=== WORK TASK ===
Search the listing for the word "hyperref" and copy every line where it turns up.

=== INFORMATION SHOWN ===
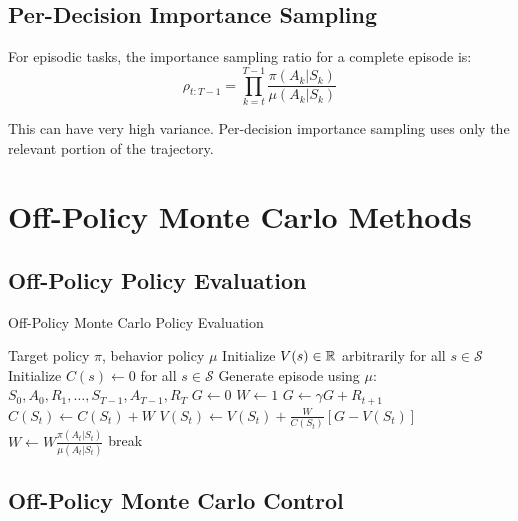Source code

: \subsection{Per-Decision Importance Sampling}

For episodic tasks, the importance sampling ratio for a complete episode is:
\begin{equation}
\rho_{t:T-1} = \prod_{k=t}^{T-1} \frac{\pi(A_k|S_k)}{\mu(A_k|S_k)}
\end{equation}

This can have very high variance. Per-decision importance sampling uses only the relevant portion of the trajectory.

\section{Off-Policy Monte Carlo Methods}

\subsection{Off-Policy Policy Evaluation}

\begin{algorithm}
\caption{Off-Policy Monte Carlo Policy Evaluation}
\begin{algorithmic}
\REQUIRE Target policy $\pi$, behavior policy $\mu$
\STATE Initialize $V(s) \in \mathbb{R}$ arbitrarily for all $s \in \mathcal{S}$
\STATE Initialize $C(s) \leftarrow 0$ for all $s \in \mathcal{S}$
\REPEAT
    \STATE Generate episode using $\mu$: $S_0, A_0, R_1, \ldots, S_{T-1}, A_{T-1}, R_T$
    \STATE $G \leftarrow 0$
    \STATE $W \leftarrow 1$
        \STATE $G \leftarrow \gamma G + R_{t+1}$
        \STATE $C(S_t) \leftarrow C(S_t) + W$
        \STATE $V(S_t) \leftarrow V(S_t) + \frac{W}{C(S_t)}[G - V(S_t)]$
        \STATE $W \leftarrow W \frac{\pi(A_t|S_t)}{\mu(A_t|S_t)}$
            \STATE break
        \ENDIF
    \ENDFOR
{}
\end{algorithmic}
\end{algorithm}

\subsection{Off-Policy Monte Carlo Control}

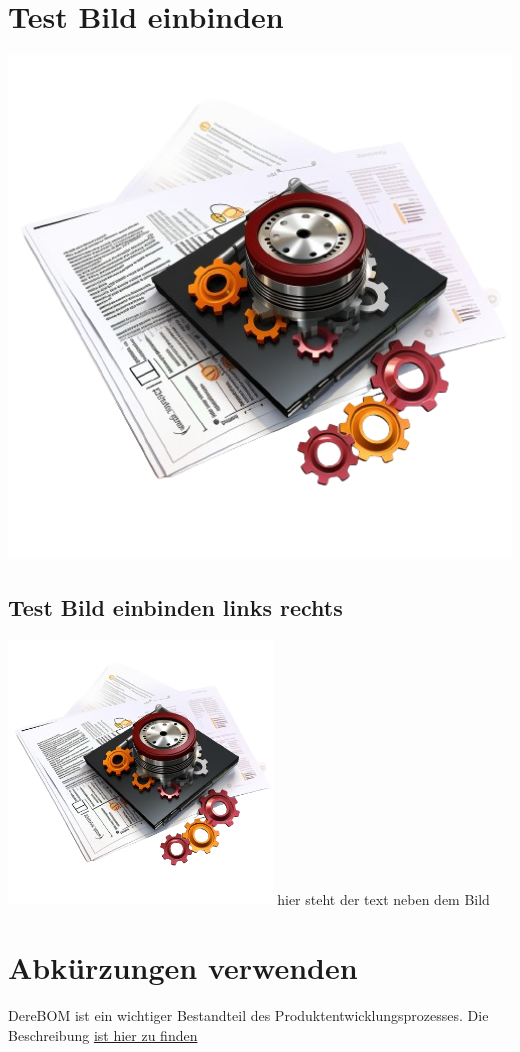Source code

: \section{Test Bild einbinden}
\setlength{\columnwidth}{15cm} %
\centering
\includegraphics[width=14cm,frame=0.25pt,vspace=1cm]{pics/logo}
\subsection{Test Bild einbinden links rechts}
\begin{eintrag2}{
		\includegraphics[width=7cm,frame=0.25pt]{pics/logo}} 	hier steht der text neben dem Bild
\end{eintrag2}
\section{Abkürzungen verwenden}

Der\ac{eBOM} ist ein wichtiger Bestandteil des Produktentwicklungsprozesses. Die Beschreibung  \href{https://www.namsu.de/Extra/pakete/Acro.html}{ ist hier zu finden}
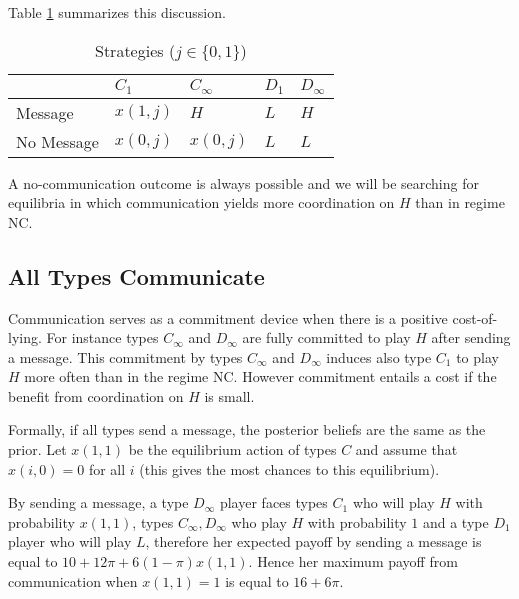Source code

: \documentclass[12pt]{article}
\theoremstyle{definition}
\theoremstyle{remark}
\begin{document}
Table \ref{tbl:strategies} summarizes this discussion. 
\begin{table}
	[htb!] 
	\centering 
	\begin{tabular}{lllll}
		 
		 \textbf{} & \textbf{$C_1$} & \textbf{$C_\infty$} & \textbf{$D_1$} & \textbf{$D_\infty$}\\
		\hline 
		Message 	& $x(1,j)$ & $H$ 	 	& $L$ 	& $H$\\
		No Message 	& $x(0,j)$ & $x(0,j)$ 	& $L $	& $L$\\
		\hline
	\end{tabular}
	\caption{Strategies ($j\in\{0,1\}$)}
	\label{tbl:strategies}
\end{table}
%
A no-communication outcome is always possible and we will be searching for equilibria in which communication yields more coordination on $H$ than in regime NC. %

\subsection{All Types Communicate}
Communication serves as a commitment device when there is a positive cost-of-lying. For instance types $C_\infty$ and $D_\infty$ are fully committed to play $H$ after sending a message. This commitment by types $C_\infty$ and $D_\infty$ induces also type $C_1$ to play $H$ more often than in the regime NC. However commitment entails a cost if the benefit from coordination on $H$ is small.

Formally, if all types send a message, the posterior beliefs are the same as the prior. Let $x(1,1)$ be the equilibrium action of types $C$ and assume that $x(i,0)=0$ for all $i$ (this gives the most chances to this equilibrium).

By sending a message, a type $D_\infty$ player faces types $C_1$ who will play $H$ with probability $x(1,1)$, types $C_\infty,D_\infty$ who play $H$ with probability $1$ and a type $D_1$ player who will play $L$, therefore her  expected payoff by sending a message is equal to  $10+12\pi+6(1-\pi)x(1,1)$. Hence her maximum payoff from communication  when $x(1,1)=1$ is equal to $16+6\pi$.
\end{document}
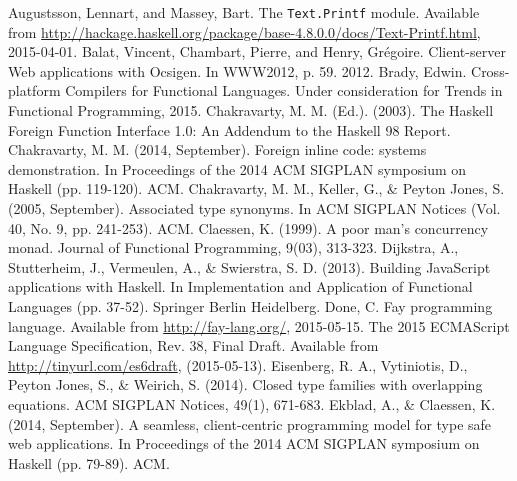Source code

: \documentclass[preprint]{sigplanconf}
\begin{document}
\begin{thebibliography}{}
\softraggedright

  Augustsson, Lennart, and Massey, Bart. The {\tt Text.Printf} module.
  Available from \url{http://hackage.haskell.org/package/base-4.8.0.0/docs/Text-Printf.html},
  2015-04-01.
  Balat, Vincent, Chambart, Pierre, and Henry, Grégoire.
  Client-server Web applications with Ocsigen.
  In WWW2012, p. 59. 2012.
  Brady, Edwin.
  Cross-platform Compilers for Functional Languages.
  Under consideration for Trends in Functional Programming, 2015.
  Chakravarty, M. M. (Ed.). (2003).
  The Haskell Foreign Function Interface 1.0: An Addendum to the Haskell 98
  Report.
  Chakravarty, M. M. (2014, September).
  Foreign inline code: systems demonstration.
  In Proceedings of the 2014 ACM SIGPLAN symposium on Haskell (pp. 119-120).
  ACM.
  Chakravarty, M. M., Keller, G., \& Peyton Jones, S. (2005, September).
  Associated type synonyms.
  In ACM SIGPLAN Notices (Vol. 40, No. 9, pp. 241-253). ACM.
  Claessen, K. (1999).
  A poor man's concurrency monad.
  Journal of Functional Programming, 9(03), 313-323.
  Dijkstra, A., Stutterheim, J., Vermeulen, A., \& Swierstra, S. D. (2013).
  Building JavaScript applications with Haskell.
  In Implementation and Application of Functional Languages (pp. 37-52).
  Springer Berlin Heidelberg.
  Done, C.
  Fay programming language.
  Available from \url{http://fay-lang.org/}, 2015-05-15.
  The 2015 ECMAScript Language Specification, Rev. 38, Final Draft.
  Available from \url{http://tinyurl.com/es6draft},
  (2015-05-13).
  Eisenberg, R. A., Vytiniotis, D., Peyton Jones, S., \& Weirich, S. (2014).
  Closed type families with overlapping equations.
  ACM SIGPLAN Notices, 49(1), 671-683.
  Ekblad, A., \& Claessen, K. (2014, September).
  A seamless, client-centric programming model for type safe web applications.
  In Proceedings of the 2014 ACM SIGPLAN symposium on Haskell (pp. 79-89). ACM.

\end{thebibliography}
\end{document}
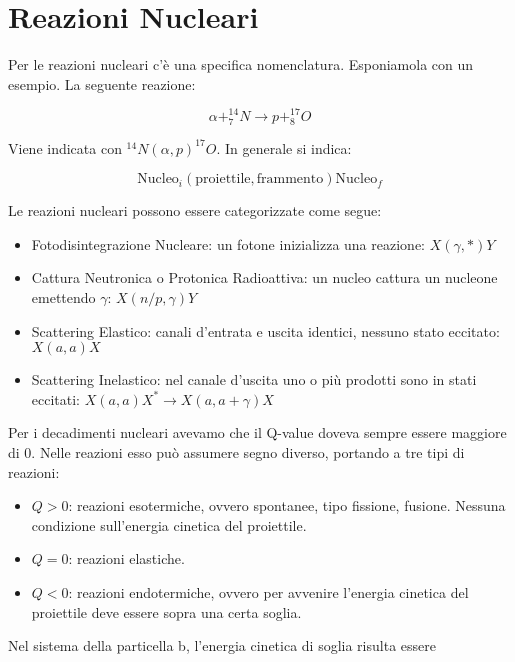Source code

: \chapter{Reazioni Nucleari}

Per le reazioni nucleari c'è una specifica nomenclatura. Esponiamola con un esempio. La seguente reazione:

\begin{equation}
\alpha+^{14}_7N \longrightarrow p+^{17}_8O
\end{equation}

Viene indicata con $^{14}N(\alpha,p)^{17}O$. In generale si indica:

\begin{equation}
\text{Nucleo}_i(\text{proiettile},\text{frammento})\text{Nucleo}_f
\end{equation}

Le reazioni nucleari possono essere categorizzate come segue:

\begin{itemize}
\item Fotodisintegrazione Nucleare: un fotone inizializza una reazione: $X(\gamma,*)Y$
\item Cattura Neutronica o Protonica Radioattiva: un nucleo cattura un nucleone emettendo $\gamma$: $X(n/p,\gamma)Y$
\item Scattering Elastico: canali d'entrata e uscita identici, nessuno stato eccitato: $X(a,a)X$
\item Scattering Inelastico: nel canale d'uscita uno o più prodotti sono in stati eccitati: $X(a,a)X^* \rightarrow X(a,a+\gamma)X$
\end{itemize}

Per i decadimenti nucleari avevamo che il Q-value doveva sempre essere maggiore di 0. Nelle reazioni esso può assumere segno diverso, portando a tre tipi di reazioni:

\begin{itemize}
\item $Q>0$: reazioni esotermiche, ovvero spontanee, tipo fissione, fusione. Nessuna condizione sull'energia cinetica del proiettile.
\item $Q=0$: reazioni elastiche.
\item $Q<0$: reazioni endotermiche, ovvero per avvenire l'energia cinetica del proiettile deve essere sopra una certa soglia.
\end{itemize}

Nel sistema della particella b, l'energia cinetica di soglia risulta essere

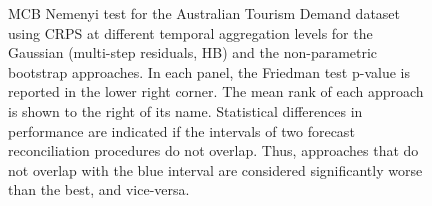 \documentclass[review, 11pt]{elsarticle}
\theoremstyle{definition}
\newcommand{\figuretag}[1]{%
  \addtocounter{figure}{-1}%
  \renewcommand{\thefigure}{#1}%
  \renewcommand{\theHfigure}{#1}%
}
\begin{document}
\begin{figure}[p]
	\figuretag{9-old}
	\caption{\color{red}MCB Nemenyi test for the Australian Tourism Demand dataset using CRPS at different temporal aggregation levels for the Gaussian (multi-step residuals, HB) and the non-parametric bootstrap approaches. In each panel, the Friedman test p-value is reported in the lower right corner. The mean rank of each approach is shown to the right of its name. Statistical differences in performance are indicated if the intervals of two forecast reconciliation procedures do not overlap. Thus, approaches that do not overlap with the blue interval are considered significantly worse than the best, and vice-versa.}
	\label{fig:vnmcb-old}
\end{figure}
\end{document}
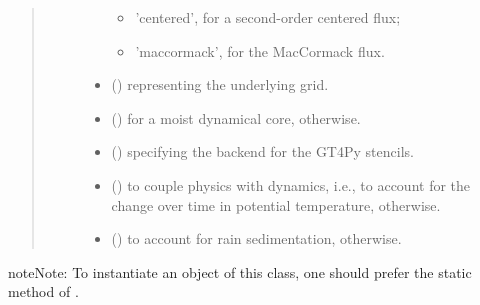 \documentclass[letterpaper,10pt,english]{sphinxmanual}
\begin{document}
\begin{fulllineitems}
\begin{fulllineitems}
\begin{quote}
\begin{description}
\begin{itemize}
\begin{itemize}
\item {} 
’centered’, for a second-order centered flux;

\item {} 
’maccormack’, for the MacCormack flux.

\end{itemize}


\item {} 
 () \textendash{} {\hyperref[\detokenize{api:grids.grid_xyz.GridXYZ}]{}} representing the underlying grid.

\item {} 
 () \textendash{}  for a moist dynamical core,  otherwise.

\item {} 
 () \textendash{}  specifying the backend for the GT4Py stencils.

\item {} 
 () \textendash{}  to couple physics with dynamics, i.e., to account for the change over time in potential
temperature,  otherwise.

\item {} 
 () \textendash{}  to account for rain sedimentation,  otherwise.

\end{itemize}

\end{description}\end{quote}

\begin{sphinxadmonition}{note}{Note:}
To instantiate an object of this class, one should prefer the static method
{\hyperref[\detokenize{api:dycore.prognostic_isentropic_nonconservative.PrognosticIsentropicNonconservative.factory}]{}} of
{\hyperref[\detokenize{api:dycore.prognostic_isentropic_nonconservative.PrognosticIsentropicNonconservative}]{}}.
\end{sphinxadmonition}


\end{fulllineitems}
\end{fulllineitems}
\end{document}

=== EXERCISE OUTPUT ===
 () \textendash{} {\hyperref[\detokenize{api:grids.grid_xyz.GridXYZ}]{}} representing the underlying grid.
{\hyperref[\detokenize{api:dycore.prognostic_isentropic_nonconservative.PrognosticIsentropicNonconservative.factory}]{}} of
{\hyperref[\detokenize{api:dycore.prognostic_isentropic_nonconservative.PrognosticIsentropicNonconservative}]{}}.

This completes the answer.